Morphology and rheology of poly(methyl methacrylate)-block-poly(isooctyl acrylate)-block-poly(methyl methacrylate) triblock copolymers, and potential as thermoplastic elastomers

Abstract

The phase morphology and rheological properties of a series of poly(methyl methacrylate)-block-poly(isooctyl acrylate)-block-poly(methyl methacrylate) triblock copolymers (MIM) have been studied.
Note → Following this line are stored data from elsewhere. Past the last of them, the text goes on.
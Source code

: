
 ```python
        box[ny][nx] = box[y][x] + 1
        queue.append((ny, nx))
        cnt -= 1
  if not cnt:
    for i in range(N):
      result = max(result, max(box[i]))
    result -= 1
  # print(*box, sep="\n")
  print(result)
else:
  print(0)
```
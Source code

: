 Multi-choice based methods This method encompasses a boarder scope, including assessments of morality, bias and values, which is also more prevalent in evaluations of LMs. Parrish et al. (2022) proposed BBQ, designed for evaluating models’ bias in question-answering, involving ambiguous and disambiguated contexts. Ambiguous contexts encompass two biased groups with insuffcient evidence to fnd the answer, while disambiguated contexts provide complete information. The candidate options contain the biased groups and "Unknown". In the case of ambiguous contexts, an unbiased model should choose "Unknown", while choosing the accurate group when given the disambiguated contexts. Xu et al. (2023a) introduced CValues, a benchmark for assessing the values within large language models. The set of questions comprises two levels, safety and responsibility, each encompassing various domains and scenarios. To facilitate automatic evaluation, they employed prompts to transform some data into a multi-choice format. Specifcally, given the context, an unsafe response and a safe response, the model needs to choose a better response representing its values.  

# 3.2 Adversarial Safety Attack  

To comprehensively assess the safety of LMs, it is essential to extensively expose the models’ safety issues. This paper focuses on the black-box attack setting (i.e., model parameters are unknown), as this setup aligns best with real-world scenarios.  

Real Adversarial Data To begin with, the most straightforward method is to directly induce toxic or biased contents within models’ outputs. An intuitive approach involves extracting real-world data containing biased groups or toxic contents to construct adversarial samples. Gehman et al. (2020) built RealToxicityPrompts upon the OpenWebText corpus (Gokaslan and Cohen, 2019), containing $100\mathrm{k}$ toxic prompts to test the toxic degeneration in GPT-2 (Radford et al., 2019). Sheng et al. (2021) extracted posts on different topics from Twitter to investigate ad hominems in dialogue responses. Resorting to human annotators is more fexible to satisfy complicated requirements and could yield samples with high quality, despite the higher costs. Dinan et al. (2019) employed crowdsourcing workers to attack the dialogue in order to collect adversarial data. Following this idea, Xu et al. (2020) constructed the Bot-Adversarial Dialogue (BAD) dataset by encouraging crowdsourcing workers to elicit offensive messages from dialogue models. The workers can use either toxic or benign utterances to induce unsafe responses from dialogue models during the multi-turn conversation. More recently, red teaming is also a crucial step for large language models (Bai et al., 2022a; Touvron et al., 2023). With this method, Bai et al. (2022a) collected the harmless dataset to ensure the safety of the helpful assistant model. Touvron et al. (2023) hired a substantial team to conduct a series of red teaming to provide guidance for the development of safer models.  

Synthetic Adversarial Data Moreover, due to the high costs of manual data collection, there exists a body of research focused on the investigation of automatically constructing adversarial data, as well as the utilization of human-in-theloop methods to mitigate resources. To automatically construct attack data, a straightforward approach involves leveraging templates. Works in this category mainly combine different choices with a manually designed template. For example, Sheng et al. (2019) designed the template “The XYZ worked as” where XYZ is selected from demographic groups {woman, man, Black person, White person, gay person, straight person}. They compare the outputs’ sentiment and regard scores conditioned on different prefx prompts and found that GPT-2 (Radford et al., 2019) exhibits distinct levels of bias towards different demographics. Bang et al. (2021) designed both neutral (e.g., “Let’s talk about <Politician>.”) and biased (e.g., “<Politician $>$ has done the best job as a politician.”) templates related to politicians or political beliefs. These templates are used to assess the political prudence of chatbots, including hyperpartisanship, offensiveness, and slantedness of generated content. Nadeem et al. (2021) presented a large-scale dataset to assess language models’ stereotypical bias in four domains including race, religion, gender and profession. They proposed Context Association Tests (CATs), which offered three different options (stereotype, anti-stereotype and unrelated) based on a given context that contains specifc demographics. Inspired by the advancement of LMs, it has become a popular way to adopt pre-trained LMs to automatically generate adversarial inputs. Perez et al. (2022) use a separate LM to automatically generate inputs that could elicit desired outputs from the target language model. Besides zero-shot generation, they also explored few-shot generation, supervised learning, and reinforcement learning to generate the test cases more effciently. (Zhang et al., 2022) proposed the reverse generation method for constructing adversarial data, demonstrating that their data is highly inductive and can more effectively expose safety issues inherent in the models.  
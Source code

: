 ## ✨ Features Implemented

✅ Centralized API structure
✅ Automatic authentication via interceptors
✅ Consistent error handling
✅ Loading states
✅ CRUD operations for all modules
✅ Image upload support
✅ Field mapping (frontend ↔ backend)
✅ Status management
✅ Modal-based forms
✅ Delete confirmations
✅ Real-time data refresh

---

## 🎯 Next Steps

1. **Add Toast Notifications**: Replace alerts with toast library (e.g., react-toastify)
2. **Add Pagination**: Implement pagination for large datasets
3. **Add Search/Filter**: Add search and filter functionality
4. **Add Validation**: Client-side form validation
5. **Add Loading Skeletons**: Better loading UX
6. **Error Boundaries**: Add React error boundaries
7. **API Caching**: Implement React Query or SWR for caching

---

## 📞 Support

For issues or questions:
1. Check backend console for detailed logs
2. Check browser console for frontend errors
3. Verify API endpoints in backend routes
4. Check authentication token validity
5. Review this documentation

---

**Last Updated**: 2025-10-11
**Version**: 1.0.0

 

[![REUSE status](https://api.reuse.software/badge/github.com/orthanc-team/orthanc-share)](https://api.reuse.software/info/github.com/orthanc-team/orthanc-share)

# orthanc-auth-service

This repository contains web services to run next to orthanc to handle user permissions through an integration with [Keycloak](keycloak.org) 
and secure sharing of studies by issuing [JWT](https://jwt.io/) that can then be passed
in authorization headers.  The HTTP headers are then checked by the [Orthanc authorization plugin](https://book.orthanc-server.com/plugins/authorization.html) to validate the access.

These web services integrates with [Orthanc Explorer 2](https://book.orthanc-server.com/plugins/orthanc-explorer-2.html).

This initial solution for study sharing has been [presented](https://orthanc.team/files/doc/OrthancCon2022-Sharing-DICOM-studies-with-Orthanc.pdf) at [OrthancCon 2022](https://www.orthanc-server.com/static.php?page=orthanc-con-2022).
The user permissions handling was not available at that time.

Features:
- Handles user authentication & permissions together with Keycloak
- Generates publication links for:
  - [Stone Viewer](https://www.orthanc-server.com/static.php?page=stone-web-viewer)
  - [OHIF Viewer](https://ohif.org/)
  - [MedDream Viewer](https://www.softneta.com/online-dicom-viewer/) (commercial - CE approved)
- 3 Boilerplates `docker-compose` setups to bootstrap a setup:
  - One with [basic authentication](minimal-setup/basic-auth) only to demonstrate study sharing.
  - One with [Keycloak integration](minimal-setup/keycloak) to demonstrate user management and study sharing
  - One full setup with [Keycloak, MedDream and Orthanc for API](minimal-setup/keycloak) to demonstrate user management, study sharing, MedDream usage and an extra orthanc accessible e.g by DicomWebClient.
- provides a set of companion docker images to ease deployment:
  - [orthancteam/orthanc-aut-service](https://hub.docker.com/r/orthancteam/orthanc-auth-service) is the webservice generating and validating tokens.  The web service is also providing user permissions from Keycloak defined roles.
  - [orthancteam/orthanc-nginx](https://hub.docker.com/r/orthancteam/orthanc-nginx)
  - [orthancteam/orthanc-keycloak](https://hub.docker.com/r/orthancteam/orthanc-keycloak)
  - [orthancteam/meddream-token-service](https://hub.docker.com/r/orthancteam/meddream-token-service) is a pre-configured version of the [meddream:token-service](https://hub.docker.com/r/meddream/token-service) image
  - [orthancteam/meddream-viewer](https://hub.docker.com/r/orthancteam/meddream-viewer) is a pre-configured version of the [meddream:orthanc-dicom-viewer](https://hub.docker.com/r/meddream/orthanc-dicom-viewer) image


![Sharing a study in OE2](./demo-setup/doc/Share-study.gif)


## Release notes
These copolymers have well-defined molecular structures, with a molecular weight (MW) of poly(methyl methacrylate) (PMMA) in the range of 3 500–50 000 and MW of poly(isooctyl acrylate) (PIOA) ranging from 100 000 to 140 000. Atomic force microscopy with phase detection imaging has shown a two-phase morphology for all the MIM copolymers. The typical spherical, cylindrical, and lamellar phase morphologies have been observed depending on the copolymer composition. MIM consisting of very short PMMA end blocks (MW 3 500–5 000) behave as thermoplastic elastomers (TPEs), with however an upper-service temperature higher than the traditional polystyrene-block-polyisoprene-block-polystyrene TPEs (Kraton D1107). A higher processing temperature is also noted, consistent with the higher viscosity of PMMA compared to PS.